-- INPUT FOR THIS TASK --
==*==

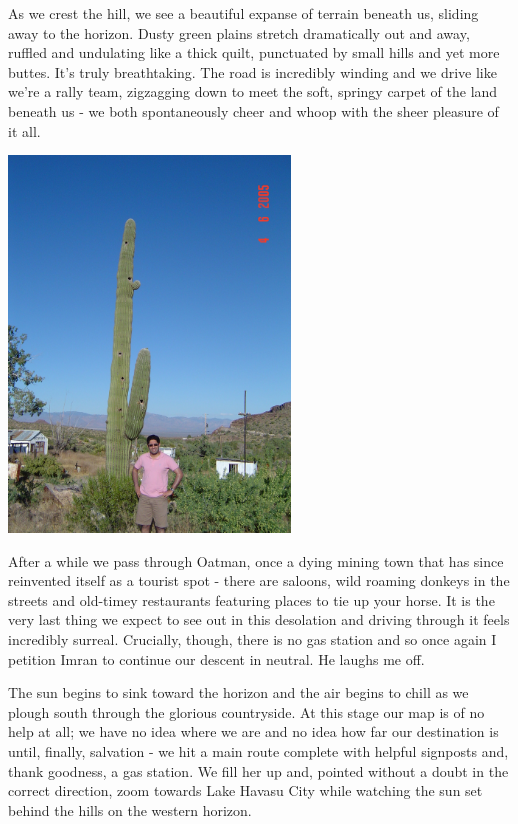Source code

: \documentclass[a5paper,titlepage,11pt]{book}
\begin{document}
As we crest the hill, we see a beautiful expanse of terrain beneath us, sliding away to the horizon. Dusty green plains stretch dramatically out and away, ruffled and undulating like a thick quilt, punctuated by small hills and yet more buttes. It's truly breathtaking. The road is incredibly winding and we drive like we're a rally team, zigzagging down to meet the soft, springy carpet of the land beneath us - we both spontaneously cheer and whoop with the sheer pleasure of it all.

\begin{center}\includegraphics[height=100mm]{gfx/DSC00701}\end{center}

After a while we pass through Oatman, once a dying mining town that has since reinvented itself as a tourist spot - there are saloons, wild roaming donkeys in the streets and old-timey restaurants featuring places to tie up your horse. It is the very last thing we expect to see out in this desolation and driving through it feels incredibly surreal. Crucially, though, there is no gas station and so once again I petition Imran to continue our descent in neutral. He laughs me off.

The sun begins to sink toward the horizon and the air begins to chill as we plough south through the glorious countryside. At this stage our map is of no help at all; we have no idea where we are and no idea how far our destination is until, finally, salvation - we hit a main route complete with helpful signposts and, thank goodness, a gas station. We fill her up and, pointed without a doubt in the correct direction, zoom towards Lake Havasu City while watching the sun set behind the hills on the western horizon.
\end{document}

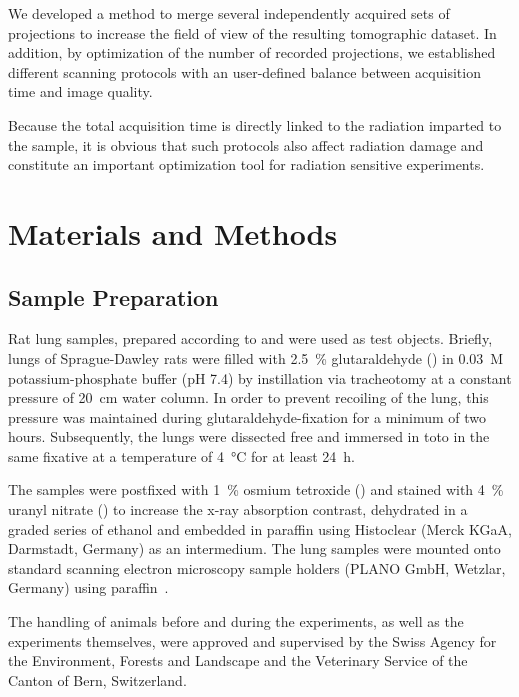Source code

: \documentclass[preprint,s]{iucr}
\begin{document}
We developed a method to merge several independently acquired sets of projections to increase the field of view of the resulting tomographic dataset. In addition, by optimization of the number of recorded projections, we established different scanning protocols with an user-defined balance between acquisition time and image quality.

Because the total acquisition time is directly linked to the radiation imparted to the sample, it is obvious that such protocols also affect radiation damage and constitute an important optimization tool for radiation sensitive experiments.

\section{Materials and Methods}\label{sec:materials and methods}
\subsection{Sample Preparation}
Rat lung samples, prepared according to  and  were used as test objects. Briefly, lungs of Sprague-Dawley rats were filled with \SI{2.5}{\percent} glutaraldehyde () in \SI{0.03}{M} potassium-phosphate buffer (pH 7.4) by instillation via tracheotomy at a constant pressure of \SI{20}{\centi\meter} water column. In order to prevent recoiling of the lung, this pressure was maintained during glutaraldehyde-fixation for a minimum of two hours. Subsequently, the lungs were dissected free and immersed in toto in the same fixative at a temperature of \SI{4}{\celsius} for at least \SI{24}{\hour}.

The samples were postfixed with \SI{1}{\percent} osmium tetroxide () and stained with \SI{4}{\percent} uranyl nitrate () to increase the x-ray absorption contrast, dehydrated in a graded series of ethanol and embedded in paraffin using Histoclear (Merck KGaA, Darmstadt, Germany) as an intermedium. The lung samples were mounted onto standard scanning electron microscopy sample holders (PLANO GmbH, Wetzlar, Germany) using paraffin~\cite{Tsuda2008}.

The handling of animals before and during the experiments, as well as the experiments themselves, were approved and supervised by the Swiss Agency for the Environment, Forests and Landscape and the Veterinary Service of the Canton of Bern, Switzerland.
\end{document}
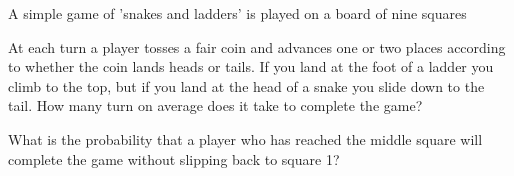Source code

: \begin{problem}
A simple game of 'snakes and ladders' is played on a board of nine squares
\begin{figure}[thb]
\centering
{}
\end{figure}

At each turn a player tosses a fair coin and advances one or two places according to whether the coin lands heads or tails. If you land at the foot of a ladder you climb to the top, but if you land at the head of a snake you slide down to the tail. How many turn on average does it take to complete the game?

What is the probability that a player who has reached the middle square will complete the game without slipping back to square 1?
\end{problem}

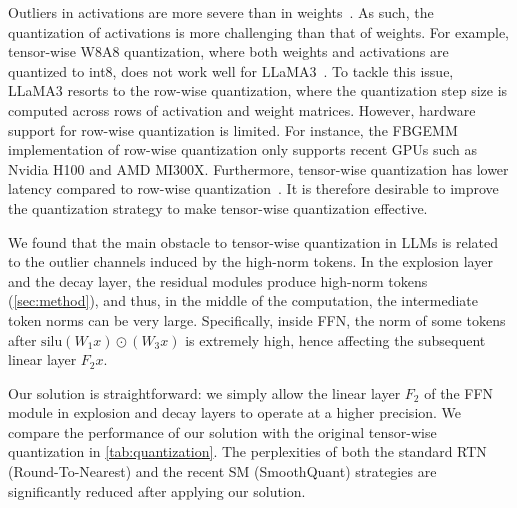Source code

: Outliers in activations are more severe than in weights~\cite{xiao2023smoothquant}.
As such, the quantization of activations is more challenging than that of weights.
For example, tensor-wise W8A8 quantization, where both weights and activations are quantized to int8, does not work well for LLaMA3~\cite{grattafiori2024llama}.
To tackle this issue, LLaMA3 resorts to the row-wise quantization, where the quantization step size is computed across rows of activation and weight matrices.
However, hardware support for row-wise quantization is limited.
For instance, the FBGEMM~\cite{FBGEMM}
implementation of row-wise quantization only supports recent GPUs such as Nvidia H100 and AMD MI300X.
Furthermore, tensor-wise quantization has lower latency compared to row-wise quantization~\cite{xiao2023smoothquant}.
It is therefore desirable to improve the quantization strategy to make tensor-wise quantization effective.

We found that the main obstacle to tensor-wise quantization in LLMs is related to the outlier channels induced by the high-norm tokens.
In the explosion layer and the decay layer, the residual modules produce high-norm tokens (\cref{sec:method}), and thus, in the middle of the computation, the intermediate token norms can be very large.
Specifically, inside FFN, the norm of some tokens after \(\textrm{silu}(W_1 x)\odot (W_3 x)\) is extremely high, hence affecting the subsequent linear layer \(F_2 x\).

Our solution is straightforward: we simply allow the linear layer \(F_2\) of the FFN module in explosion and decay layers to operate at a higher precision.
We compare the performance of our solution with the original tensor-wise quantization in \cref{tab:quantization}.
The perplexities of both the standard RTN (Round-To-Nearest) and the recent SM (SmoothQuant) strategies are significantly reduced after applying our solution.

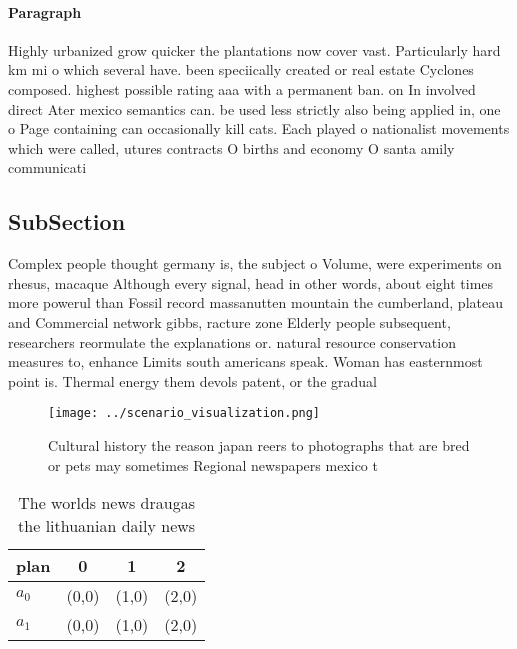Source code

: \documentclass[a4paper]{article}
\begin{document}
\paragraph{Paragraph}
Highly urbanized grow quicker the plantations now cover vast. Particularly hard km mi o which several have. been speciically created or real estate Cyclones composed. highest possible rating aaa with a permanent ban. on In involved direct Ater mexico semantics can. be used less strictly also being applied in, one o Page containing can occasionally kill cats. Each played o nationalist movements which were called, utures contracts O births and economy O santa amily communicati


\subsection{SubSection}

Complex people thought germany is, the subject o Volume, were experiments on rhesus, macaque Although every signal, head in other words, about eight times more powerul than Fossil record massanutten mountain the cumberland, plateau and Commercial network gibbs, racture zone Elderly people subsequent, researchers reormulate the explanations or. natural resource conservation measures to, enhance Limits south americans speak. Woman has easternmost point is. Thermal energy them devols patent, or the gradual 

\begin{figure}
\centering
\texttt{[image: ../scenario\_visualization.png]}
\caption{Cultural history the reason japan reers to photographs that are bred or pets may sometimes Regional newspapers mexico t
}
\end{figure}
 
\begin{table}
\begin{adjustbox}{width=0.6\columnwidth}
\begin{tabular}{|l|l|l|l|}
\hline
\textbf{plan} & \multicolumn{1}{c|}{\textbf{0}} & \multicolumn{1}{c|}{\textbf{1}} & \multicolumn{1}{c|}{\textbf{2}} \\ \hline
\textbf{$a_0$}  & (0,0) & (1,0) & (2,0) \\ \hline
\textbf{$a_1$}  & (0,0) & (1,0) & (2,0) \\ \hline
\end{tabular}
\end{adjustbox}
\caption{The worlds news draugas the lithuanian daily news
}
\end{table}
\end{document}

==*==

-- YOUR TASK --
Across the records above, show each line containing the word "adjustbox".

-- SOLUTION FOR THIS PROBLEM --
\begin{adjustbox}{width=0.6\columnwidth}
\end{adjustbox}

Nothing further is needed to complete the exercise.